I don't understand how the same company can have two different policies.  Is this possible?  Would my brother (and I) lose out if the voucher was indeed lost, stolen or misplaced?  I'd like to have something in writing if I could.  Can I request to see the terms and conditions of the voucher before I buy it?


----------



## Brendan Burgess (10 Jan 2008)

Can you not just send him the cash if the gift voucher is such an ordeal? 

No terms and conditions. No expiry date?

Brendan


----------



## cindilu (11 Jan 2008)

I suppose I could but this was supposed to be a birthday present and I thought that giving a voucher would be nicer than giving cash.  Also, my mother in the states is putting in half the money.  A voucher made more sense.  A check expires in six months while a voucher is good for a year.


----------



## Brendan Burgess (11 Jan 2008)

cindilu said:


> . A check expires in six months while a voucher is good for a year.


 
This is a false comparison. If the voucher is not used, it expires. You have both lost your money.

if you give your brother a cheque and he does not cash it, you don't lose any money.  Most people cash cheques immediately. Gift vouchers can only be used if you want something from that supplier. 

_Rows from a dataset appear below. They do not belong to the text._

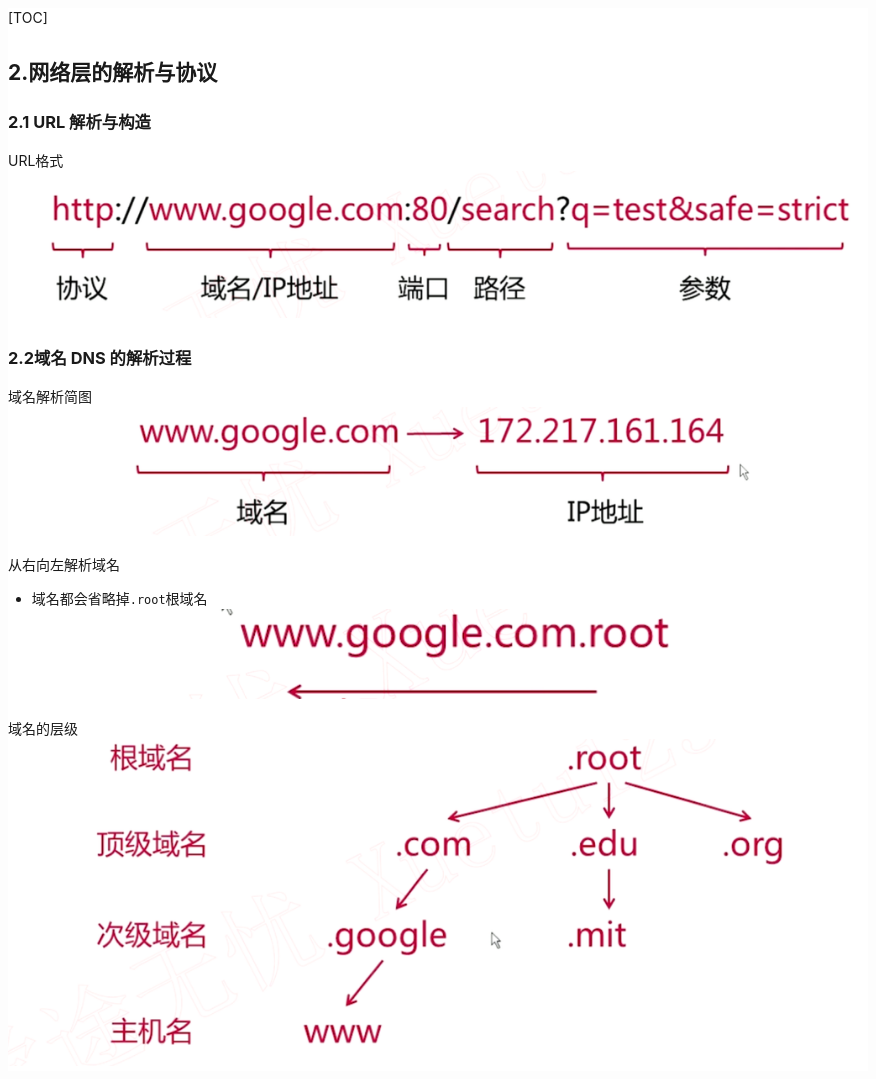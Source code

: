 [TOC]



## 2.网络层的解析与协议

### 2.1 URL 解析与构造

URL格式
![URL格式](assets/URL格式.png)

### 2.2域名 DNS 的解析过程

域名解析简图
![域名解析简图](assets/域名解析简图.png)

从右向左解析域名
- 域名都会省略掉`.root`根域名
![从右向左解析域名](assets/从右向左解析域名.png)

域名的层级
![域名的层级](assets/域名的层级.png)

Why not tell him to pick a flight and you pay for it? 

Brendan


----------



## cindilu (13 Jan 2008)

Aer Lingus will extend the voucher if it's not used within a year.  You just have to call them and tell them you want an extension.  After talking to my mother we decided to just give him a cheque for his birthday.   It's less hassle than taking a chance with a U.S. dollar voucher.


----------



## ClubMan (13 Jan 2008)

Well if it was less hassle than the alternatives surely you would not be posting here in the first place?!


----------



## cindilu (18 Jan 2008)

I still would have preferred the voucher but I don't think anyone knows why there would be one policy here and a different one in the U.S. At least no one posted an explanation.  So I had no choice but to consider the alternatives.  Wasn't willing to take a chance buying an Aer Lingus voucher in U.S. dollars if they were not willing to reissue it if it was lost of stolen.


----------